> [AIM OF THE TASK]
Would you go through the records below and copy each line with the string "fBodyGyroMag"?

> [AVAILABLE DATA]
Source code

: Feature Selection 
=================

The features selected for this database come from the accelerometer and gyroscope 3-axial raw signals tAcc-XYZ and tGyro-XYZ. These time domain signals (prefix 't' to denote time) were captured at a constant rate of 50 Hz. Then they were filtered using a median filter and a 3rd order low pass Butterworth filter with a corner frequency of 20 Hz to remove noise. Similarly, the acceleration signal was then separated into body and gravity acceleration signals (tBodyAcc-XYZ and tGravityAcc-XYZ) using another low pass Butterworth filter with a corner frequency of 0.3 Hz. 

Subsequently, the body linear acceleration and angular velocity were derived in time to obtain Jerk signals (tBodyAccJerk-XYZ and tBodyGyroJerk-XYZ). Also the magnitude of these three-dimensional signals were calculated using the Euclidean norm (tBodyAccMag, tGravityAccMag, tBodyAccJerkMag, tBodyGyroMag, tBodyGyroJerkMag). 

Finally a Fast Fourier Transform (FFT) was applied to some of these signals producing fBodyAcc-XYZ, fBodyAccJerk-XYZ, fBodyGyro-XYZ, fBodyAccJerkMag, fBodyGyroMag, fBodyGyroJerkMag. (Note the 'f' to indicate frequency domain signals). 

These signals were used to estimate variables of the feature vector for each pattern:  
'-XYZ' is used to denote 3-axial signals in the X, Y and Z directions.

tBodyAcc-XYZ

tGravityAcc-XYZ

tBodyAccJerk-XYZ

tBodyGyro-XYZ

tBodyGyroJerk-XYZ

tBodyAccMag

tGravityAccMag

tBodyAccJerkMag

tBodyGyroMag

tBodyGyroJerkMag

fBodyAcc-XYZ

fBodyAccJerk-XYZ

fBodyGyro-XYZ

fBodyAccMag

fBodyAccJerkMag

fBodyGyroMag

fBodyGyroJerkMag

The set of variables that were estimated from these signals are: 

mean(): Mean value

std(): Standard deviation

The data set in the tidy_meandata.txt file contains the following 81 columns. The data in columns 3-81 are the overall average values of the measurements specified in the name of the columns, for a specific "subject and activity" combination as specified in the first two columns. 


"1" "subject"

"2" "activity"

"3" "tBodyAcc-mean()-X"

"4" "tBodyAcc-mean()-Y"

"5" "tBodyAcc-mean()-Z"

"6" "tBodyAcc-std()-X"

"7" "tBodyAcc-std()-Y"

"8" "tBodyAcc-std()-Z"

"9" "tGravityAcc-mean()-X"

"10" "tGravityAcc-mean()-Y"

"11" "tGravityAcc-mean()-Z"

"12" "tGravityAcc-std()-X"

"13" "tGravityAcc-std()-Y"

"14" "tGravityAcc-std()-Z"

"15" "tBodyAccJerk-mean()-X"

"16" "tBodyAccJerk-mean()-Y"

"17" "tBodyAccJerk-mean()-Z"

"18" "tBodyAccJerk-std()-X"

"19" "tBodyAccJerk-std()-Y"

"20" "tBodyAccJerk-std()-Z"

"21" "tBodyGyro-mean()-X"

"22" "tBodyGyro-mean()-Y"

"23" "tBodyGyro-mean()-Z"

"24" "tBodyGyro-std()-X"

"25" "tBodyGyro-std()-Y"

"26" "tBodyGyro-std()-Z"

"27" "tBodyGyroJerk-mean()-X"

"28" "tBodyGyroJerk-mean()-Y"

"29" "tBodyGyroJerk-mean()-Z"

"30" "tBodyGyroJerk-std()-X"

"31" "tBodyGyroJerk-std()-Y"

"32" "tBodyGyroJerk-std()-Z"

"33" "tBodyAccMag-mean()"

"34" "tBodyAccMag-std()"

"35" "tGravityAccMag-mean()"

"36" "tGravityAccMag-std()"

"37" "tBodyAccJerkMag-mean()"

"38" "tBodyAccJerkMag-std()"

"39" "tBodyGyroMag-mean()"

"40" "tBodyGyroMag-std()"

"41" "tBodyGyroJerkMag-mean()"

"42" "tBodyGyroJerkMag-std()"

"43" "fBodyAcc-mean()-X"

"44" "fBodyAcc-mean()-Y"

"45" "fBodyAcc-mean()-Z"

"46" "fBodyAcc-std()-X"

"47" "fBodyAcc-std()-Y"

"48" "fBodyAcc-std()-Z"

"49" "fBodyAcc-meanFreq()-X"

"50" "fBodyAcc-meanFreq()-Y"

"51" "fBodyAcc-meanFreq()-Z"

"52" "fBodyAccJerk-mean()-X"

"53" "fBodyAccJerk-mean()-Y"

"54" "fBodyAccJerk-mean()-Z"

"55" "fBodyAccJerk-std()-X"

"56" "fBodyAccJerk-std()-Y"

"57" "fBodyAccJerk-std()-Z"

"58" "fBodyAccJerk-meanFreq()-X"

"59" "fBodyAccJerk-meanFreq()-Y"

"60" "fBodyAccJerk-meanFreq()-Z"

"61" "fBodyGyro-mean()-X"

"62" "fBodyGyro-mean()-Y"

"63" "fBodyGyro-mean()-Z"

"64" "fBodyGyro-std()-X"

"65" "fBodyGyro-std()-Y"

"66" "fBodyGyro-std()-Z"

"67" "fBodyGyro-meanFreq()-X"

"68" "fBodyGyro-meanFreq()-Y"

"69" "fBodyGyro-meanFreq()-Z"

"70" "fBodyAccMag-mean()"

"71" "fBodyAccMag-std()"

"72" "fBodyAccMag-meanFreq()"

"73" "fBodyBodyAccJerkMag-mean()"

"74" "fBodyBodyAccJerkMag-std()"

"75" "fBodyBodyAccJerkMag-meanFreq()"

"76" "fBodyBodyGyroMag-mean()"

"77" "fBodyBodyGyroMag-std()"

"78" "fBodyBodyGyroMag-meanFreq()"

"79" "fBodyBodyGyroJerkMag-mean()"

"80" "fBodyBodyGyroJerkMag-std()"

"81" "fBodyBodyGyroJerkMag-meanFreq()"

> [THE COMPLETED TASK]
Finally a Fast Fourier Transform (FFT) was applied to some of these signals producing fBodyAcc-XYZ, fBodyAccJerk-XYZ, fBodyGyro-XYZ, fBodyAccJerkMag, fBodyGyroMag, fBodyGyroJerkMag. (Note the 'f' to indicate frequency domain signals). 
fBodyGyroMag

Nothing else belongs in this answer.